Poseł ośmieszył swoich kolegów. Straszył nielegalną bronią PiS‑u, zapomniał, kto ją kupił

Andrzej Halicki (PO) grzmiał we wtorek z mównicy sejmowej, że PiS używa nielegalnej broni LRAD (urządzenia dźwiękowego dalekiego zasięgu). Z raportów Najwyższej Izby Kontroli wynika jednak, że drogi sprzęt, zakazany przez polskie prawo, został zakupiony w 2010 roku - za czasu rządów Platformy Obywatelskiej.

Poseł ośmieszył swoich kolegów. Straszył nielegalną bronią PiS-u, zapomniał, kto ją kupił
Źródło zdjęć: © Wikipedia | Adam Kliczek
Patryk Osowski

13.12.2017 | aktual.: 13.12.2017 09:34

LRAD to specjalistyczne urządzenie nagłośnieniowe emitujące dźwięk o wysokiej częstotliwości. Wypuszczany przez nie sygnał wywołuje poczucie oszołomienia, może prowadzić do uszkodzenia słuchu, wzroku i silnych bólów głowy. Stosowany jest głównie przez armię w operacjach przeciwko tłumom. Z komunikatów Oddziałów Prewencji Policji wynikało, że polskie służby chciały je zakupić m.in. do walki na stadionach z agresywnymi kibicami.

Gdy we wtorek w Sejmie toczyła się burzliwa dyskusja nt. wotum zaufania dla rządu Mateusza Morawieckiego, właśnie taki sprzęt dostrzegli przed budynkiem parlamentu posłowie PO. Przypomnijmy, że w tym samym czasie trwał tam protest przeciwników reformy sądownictwa - wprowadzanej przez PiS. - Pan dzisiaj odwoływał się do etosu "Solidarności". Dzisiaj, 13 grudnia, w tę noc, używacie retoryki, która jako żywo przypomina tę sprzed 36 lat. Czy pan wie, że tam przy kładce stoi ciężarówka LRAD? Czy wyda pan rozkaz wycofania jej do koszar? – grzmiał z mównicy poseł Andrzej Halicki, przywołując rocznicę wprowadzenia w Polsce stanu wojennego. Jego koledzy dodawali z kolei, że takie urządzenie jest w Polsce nielegalne. To prawda, ale zakupione było, kiedy funkcję szefa MSWiA pełnił Jerzy Miller (PO).

Obraz
© Agencja Gazeta | Tomasz Pietrzyk

Od lewej: Grzegorz Schetyna, Andrzej Halicki, Borys Budka (foto. Agencja Gazeta)

Miażdżący raport NIK

Z raportu Najwyższej Izby Kontroli opublikowanego w 2012 roku wynika, że zakup urządzeń LRAD przez polską policję był nierzetelny, a korzystanie ze wszystkich możliwości tego sprzętu jest nielegalne. Ponieważ stosowanie urządzenia nie jest dopuszczane przez polskie prawo, policja po zakupie musiała wyłączyć funkcję ogłuszania. Tym samym, stała się posiadaczem zwykłych głośników wartych setki tysięcy złotych.

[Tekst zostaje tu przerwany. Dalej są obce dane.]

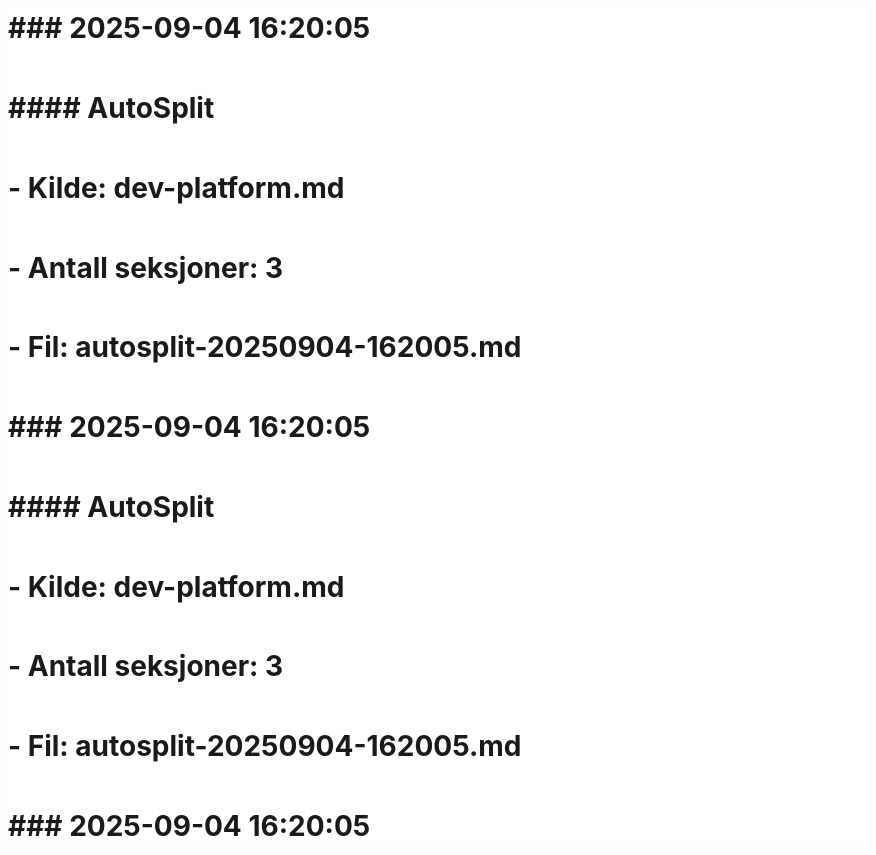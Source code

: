 #

#

#

#

# \### 2025-09-04 16:20:05

# \#### AutoSplit

# \- Kilde: dev-platform.md

# \- Antall seksjoner: 3

# \- Fil: autosplit-20250904-162005.md

#

#

#

#

# \### 2025-09-04 16:20:05

# \#### AutoSplit

# \- Kilde: dev-platform.md

# \- Antall seksjoner: 3

# \- Fil: autosplit-20250904-162005.md

#

#

#

#

# \### 2025-09-04 16:20:05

"We wniosku około dwukrotnie zawyżono wartość zamówienia" – pisze NIK. Jak dodają, "instrukcja obsługi urządzenia LRAD-500X zawiera ograniczenia użycia dostosowane do przepisów obowiązujących w USA, nie uwzględnia jednak ograniczeń wynikających z przepisów prawa polskiego". W podsumowaniu podkreślono, że "NIK ocenia jako nierzetelne, niegospodarne i niecelowe wydawanie środków publicznych na 6 urządzeń rozgłaszających dużej mocy LRAD wyposażonych w przycisk uruchomienia dźwięku ostrzegawczego, bez dokonania analizy możliwości wykorzystania tej funkcji w kontakcie późniejszej decyzji o dezaktywacji tej funkcji".

Internauci alarmują

Jeszcze w listopadzie 2012 roku rzecznik Komendy Głównej Policji Mariusz Sokołowski bronił zakupu LRAD. Przekonywał, że nie będą one wykorzystywane jako środek przymusu bezpośredniego, a jedynie jako urządzenie nagłaśniające. Nie ulega jednak wątpliwości, że dobre głośniki kupić można zdecydowanie taniej.

Po reakcji posłów opozycji, tematem nielegalnego sprzętu zainteresowało się teraz wielu internautów. M.in. na Twitterze publikują zdjęcia wozu policyjnego wyposażonego w potężne głośniki i wyrażają obawę przed ewentualnym użyciem LRAD przez policję. Zapewniamy więc, że nie ma powodu do obaw.

Obraz
© twitter.com | Katarzyna Knapik
Zobacz także
Komentarze (553)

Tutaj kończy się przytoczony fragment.